Posted by fermenticattolicivivi@gmail.com su 12/06/2021

Le bombe della Seconda Guerra Mondiale fecero capire a Chiara Lubich quale fosse l’unico ideale che non passa.

Il virus, la pandemia, il crollo delle certezze a cui ci aggrappavamo prima del 10 marzo 2020… Siamo davanti a un bivio anche noi, soccombere o chiederci quale sia l’unico vero ideale che niente e nessuno può far crollare.

Ascoltiamo le parole di Chiara.

«Il movimento è iniziato molto semplicemente nella città di Trento, nell’Alta Italia, nel 1943.

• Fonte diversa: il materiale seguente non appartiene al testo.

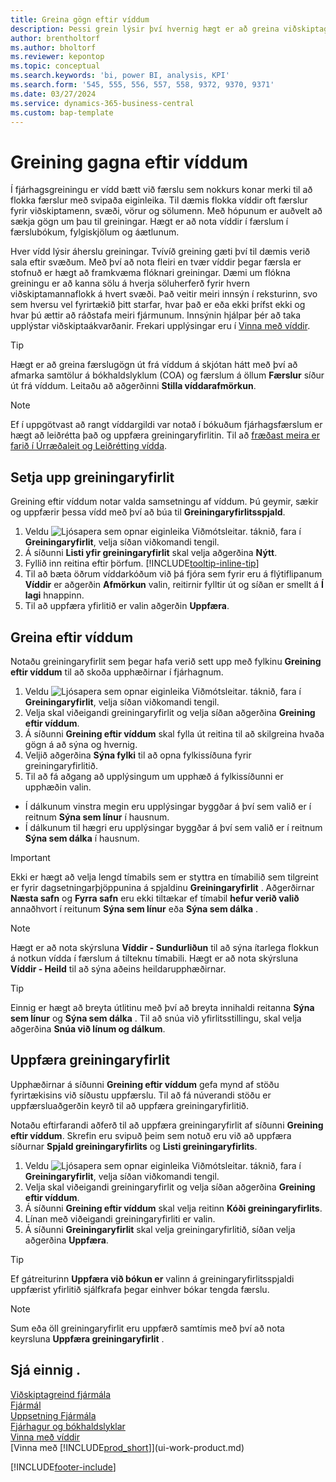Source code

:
 ```yaml
---
title: Greina gögn eftir víddum
description: Þessi grein lýsir því hvernig hægt er að greina viðskiptagögn eftir víddum til að fá betri innsýn í reksturinn.
author: brentholtorf
ms.author: bholtorf
ms.reviewer: kepontop
ms.topic: conceptual
ms.search.keywords: 'bi, power BI, analysis, KPI'
ms.search.form: '545, 555, 556, 557, 558, 9372, 9370, 9371'
ms.date: 03/27/2024
ms.service: dynamics-365-business-central
ms.custom: bap-template
---
```


# <a name="analyze-data-by-dimensions"></a>Greining gagna eftir víddum

Í fjárhagsgreiningu er vídd bætt við færslu sem nokkurs konar merki til að flokka færslur með svipaða eiginleika. Til dæmis flokka víddir oft færslur fyrir viðskiptamenn, svæði, vörur og sölumenn. Með hópunum er auðvelt að sækja gögn um þau til greiningar. Hægt er að nota víddir í færslum í færslubókum, fylgiskjölum og áætlunum.

Hver vídd lýsir áherslu greiningar. Tvívíð greining gæti því til dæmis verið sala eftir svæðum. Með því að nota fleiri en tvær víddir þegar færsla er stofnuð er hægt að framkvæma flóknari greiningar. Dæmi um flókna greiningu er að kanna sölu á hverja söluherferð fyrir hvern viðskiptamannaflokk á hvert svæði. Það veitir meiri innsýn í reksturinn, svo sem hversu vel fyrirtækið þitt starfar, hvar það er eða ekki þrífst ekki og hvar þú ættir að ráðstafa meiri fjármunum. Innsýnin hjálpar þér að taka upplýstar viðskiptaákvarðanir. Frekari upplýsingar eru í [Vinna með víddir](finance-dimensions.md).

> [!TIP]
> Hægt er að greina færslugögn út frá víddum á skjótan hátt með því að afmarka samtölur á bókhaldslyklum (COA) og færslum á öllum **Færslur** síður út frá víddum. Leitaðu að aðgerðinni **Stilla víddarafmörkun**.

> [!NOTE]
> Ef í uppgötvast að rangt víddargildi var notað í bókuðum fjárhagsfærslum er hægt að leiðrétta það og uppfæra greiningaryfirlitin. Til að [fræðast meira er farið í Úrræðaleit og Leiðrétting vídda](finance-troubleshooting-correcting-dimensions.md#changing-dimension-assignments-after-posting).

## <a name="set-up-an-analysis-view"></a>Setja upp greiningaryfirlit

Greining eftir víddum notar valda samsetningu af víddum. Þú geymir, sækir og uppfærir þessa vídd með því að búa til **Greiningaryfirlitsspjald**.

1. Veldu ![Ljósapera sem opnar eiginleika Viðmótsleitar.](media/ui-search/search_small.png "Segðu mér hvað þú vilt gera") táknið, fara í **Greiningaryfirlit**, velja síðan viðkomandi tengil.  
2. Á síðunni **Listi yfir greiningaryfirlit** skal velja aðgerðina **Nýtt**.
3. Fyllið inn reitina eftir þörfum. [!INCLUDE[tooltip-inline-tip](includes/tooltip-inline-tip_md.md)]
4. Til að bæta öðrum víddarkóðum við þá fjóra sem fyrir eru á flýtiflipanum **Víddir** er aðgerðin **Afmörkun** valin, reitirnir fylltir út og síðan er smellt á **Í lagi** hnappinn.  
5. Til að uppfæra yfirlitið er valin aðgerðin **Uppfæra**.

## <a name="analyze-by-dimensions"></a>Greina eftir víddum

Notaðu greiningaryfirlit sem þegar hafa verið sett upp með fylkinu **Greining eftir víddum** til að skoða upphæðirnar í fjárhagnum.

1. Veldu ![Ljósapera sem opnar eiginleika Viðmótsleitar.](media/ui-search/search_small.png "Segðu mér hvað þú vilt gera") táknið, fara í **Greiningaryfirlit**, velja síðan viðkomandi tengil.  
2. Velja skal viðeigandi greiningaryfirlit og velja síðan aðgerðina **Greining eftir víddum**.
3. Á síðunni **Greining eftir víddum** skal fylla út reitina til að skilgreina hvaða gögn á að sýna og hvernig.
4. Veljið aðgerðina **Sýna fylki** til að opna fylkissíðuna fyrir greiningaryfirlitið.
5. Til að fá aðgang að upplýsingum um upphæð á fylkissíðunni er upphæðin valin.  

- Í dálkunum vinstra megin eru upplýsingar byggðar á því sem valið er í reitnum **Sýna sem línur** í hausnum.  
- Í dálkunum til hægri eru upplýsingar byggðar á því sem valið er í reitnum **Sýna sem dálka** í hausnum.

> [!IMPORTANT]  
> Ekki er hægt að velja lengd tímabils sem er styttra en tímabilið sem tilgreint er fyrir dagsetningarþjöppunina á spjaldinu **Greiningaryfirlit** . Aðgerðirnar **Næsta safn** og **Fyrra safn** eru ekki tiltækar ef tímabil **hefur verið valið** annaðhvort í reitunum **Sýna sem línur** eða **Sýna sem dálka** .  

> [!NOTE]  
> Hægt er að nota skýrsluna **Víddir - Sundurliðun** til að sýna ítarlega flokkun á notkun vídda í færslum á tilteknu tímabili. Hægt er að nota skýrsluna **Víddir - Heild** til að sýna aðeins heildarupphæðirnar.  

> [!TIP]  
> Einnig er hægt að breyta útlitinu með því að breyta innihaldi reitanna **Sýna sem línur** og **Sýna sem dálka** . Til að snúa við yfirlitsstillingu, skal velja aðgerðina **Snúa við línum og dálkum**.

## <a name="update-an-analysis-view"></a>Uppfæra greiningaryfirlit

Upphæðirnar á síðunni **Greining eftir víddum** gefa mynd af stöðu fyrirtækisins við síðustu uppfærslu. Til að fá núverandi stöðu er uppfærsluaðgerðin keyrð til að uppfæra greiningaryfirlitið.

Notaðu eftirfarandi aðferð til að uppfæra greiningaryfirlit af síðunni **Greining eftir víddum**. Skrefin eru svipuð þeim sem notuð eru við að uppfæra síðurnar **Spjald greiningaryfirlits** og **Listi greiningaryfirlits**.  

1. Veldu ![Ljósapera sem opnar eiginleika Viðmótsleitar.](media/ui-search/search_small.png "Segðu mér hvað þú vilt gera") táknið, fara í **Greiningaryfirlit**, velja síðan viðkomandi tengil.
2. Velja skal viðeigandi greiningaryfirlit og velja síðan aðgerðina **Greining eftir víddum**.
3. Á síðunni **Greining eftir víddum** skal velja reitinn **Kóði greiningaryfirlits**.  
4. Línan með viðeigandi greiningaryfirliti er valin.  
5. Á síðunni **Greiningaryfirlit** skal velja greiningaryfirlitið, síðan velja aðgerðina **Uppfæra**.  

> [!TIP]  
> Ef gátreiturinn **Uppfæra við bókun er** valinn á greiningaryfirlitsspjaldi uppfærist yfirlitið sjálfkrafa þegar einhver bókar tengda færslu.

> [!NOTE]  
> Sum eða öll greiningaryfirlit eru uppfærð samtímis með því að nota keyrsluna **Uppfæra greiningaryfirlit** .  

## <a name="see-also"></a>Sjá einnig .

[Viðskiptagreind fjármála](bi.md)  
[Fjármál](finance.md)  
[Uppsetning Fjármála](finance-setup-finance.md)  
[Fjárhagur og bókhaldslyklar](finance-general-ledger.md)  
[Vinna með víddir](finance-dimensions.md)  
[Vinna með [!INCLUDE[prod_short](includes/prod_short.md)]](ui-work-product.md)  

[!INCLUDE[footer-include](includes/footer-banner.md)]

Allora a Trento imperversava la guerra, io mi trovavo con alcune mie compagne nella città, eravamo molto giovani, ognuno di noi aveva un proprio ideale come tutte le giovani, da voler raggiungere nella vita.

Chi aveva come ideale lo studio, e questo era il caso mio, chi invece formarsi una bella famiglia, chi invece costruirsi una bella casa.

Ebbene, proprio la guerra con le sue bombe, faceva crollare un po’ tutte le cose, per cui noi non potevamo raggiungere lo scopo della nostra vita. Sembrava proprio che le circostanze ci dessero una grande lezione, ci facessero una predica e che tutto ci dicesse che tutto è vanità delle vanità, che tutto passa.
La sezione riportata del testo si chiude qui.